PDA

Archiv verlassen und diese Seite im Standarddesign anzeigen : GFFX: Technical Q&A with Tony Tamasi


nggalai
2003-03-05, 11:40:38
Hola,

sehr interessante Statements, und nicht allzuviel PR drin. Aber lustiges spin-doctoring, IMO. ;)

Link: http://www.beyond3d.com/previews/nvidia/gffxu/index.php?p=24

Auszug:During the Dusk-Till-Dawn event and from subsequent discussions I've had with developers, there appears to be some confusion as to the status of FP32 in the DirectX drivers. Is it not the case that texture addressing needs to at least take place at FP24 (meaning FP32 for NV30) precision to meet DirectX9 compliancy? Would your drivers fail WHQL certification if there were not running at this precision of this stage of the shader pipe?

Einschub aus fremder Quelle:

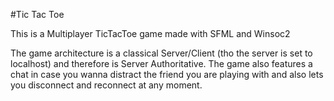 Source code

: #Tic Tac Toe

This is a Multiplayer TicTacToe game made with SFML and Winsoc2

The game architecture is a classical Server/Client (tho the server is set to localhost) and therefore is Server Authoritative.
The game also features a chat in case you wanna distract the friend you are playing with and also lets you disconnect and reconnect at any moment.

According to DirectX 9 spec, FP24 is allowed, but we at NVIDIA believe it is insufficient to avoid errors for a variety of texture and geometry calculations. So we designed our products to use FP32. For example, NVIDIA uses FP32 for texture address calculation. In the case of dependent texture reads (e.g. a bumpy shiny object with a reflection map in a scene), full precision (FP32) for the texture address calculation is critical for getting a high-quality result.

It is unfortunate that the spec is lax on this point because FP32 is also important to match the FP precision for any work that is done on the CPU (whether Pentium4 or Athlon). Some applications still do load balancing by performing some geometry processing on the CPU. If some math is done in FP32 on the CPU (CPUs don't recognize the FP24 format) and other math is done at FP24 on the GPU, you will get errors. Because pixel shading units are now capable of rendering geometry, they need to have the same precision as the vertex shading unit. Advanced pixel shading programs can render data to a texture that is subsequently read back into the Vertex Shading Engine for additional geometric processing. For this reason, it is much better to have the same precision through the entire process.

And, of course, drivers would fail WHQL if they fail to meet minimum WHQL requirements such as FP24 or higher for texture address calculation.

93,
-Sascha.rb

aths
2003-03-05, 17:30:22
Immer diese ewige Leserei...

... war aber schon streckenweise interessant.